Task goal. Only lines that contain the word "ruby" belong in the answer; copy them from the records below.

(Stored data entries)
***
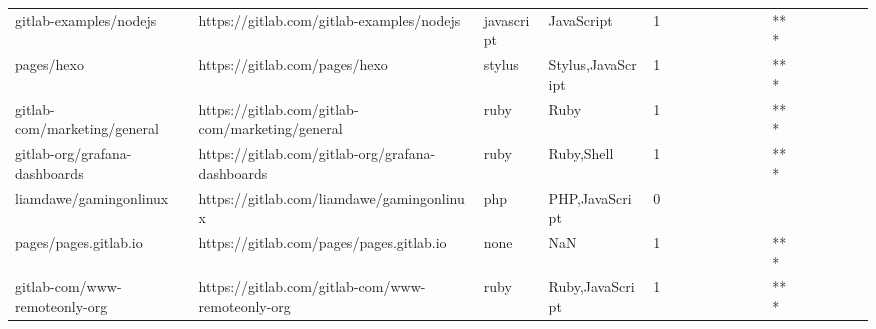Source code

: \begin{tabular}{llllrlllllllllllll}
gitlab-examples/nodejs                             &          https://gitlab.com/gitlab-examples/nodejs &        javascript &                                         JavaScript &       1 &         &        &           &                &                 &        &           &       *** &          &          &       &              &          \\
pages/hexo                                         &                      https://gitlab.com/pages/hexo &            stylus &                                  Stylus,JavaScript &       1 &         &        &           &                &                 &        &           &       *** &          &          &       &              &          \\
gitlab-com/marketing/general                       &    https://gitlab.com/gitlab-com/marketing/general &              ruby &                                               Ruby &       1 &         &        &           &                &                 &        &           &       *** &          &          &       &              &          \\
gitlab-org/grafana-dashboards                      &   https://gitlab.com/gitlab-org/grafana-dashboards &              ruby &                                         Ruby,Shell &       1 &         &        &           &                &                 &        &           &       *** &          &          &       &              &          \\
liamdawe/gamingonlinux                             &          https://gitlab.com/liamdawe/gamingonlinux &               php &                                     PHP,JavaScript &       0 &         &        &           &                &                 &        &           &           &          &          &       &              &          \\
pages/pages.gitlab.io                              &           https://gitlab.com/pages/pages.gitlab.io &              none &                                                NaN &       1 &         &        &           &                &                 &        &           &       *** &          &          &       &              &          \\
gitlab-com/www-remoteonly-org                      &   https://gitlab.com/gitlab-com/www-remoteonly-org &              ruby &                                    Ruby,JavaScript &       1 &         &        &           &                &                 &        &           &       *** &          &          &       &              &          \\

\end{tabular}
***
Response.
gitlab-com/marketing/general                       &    https://gitlab.com/gitlab-com/marketing/general &              ruby &                                               Ruby &       1 &         &        &           &                &                 &        &           &       *** &          &          &       &              &          \\
gitlab-org/grafana-dashboards                      &   https://gitlab.com/gitlab-org/grafana-dashboards &              ruby &                                         Ruby,Shell &       1 &         &        &           &                &                 &        &           &       *** &          &          &       &              &          \\
gitlab-com/www-remoteonly-org                      &   https://gitlab.com/gitlab-com/www-remoteonly-org &              ruby &                                    Ruby,JavaScript &       1 &         &        &           &                &                 &        &           &       *** &          &          &       &              &          \\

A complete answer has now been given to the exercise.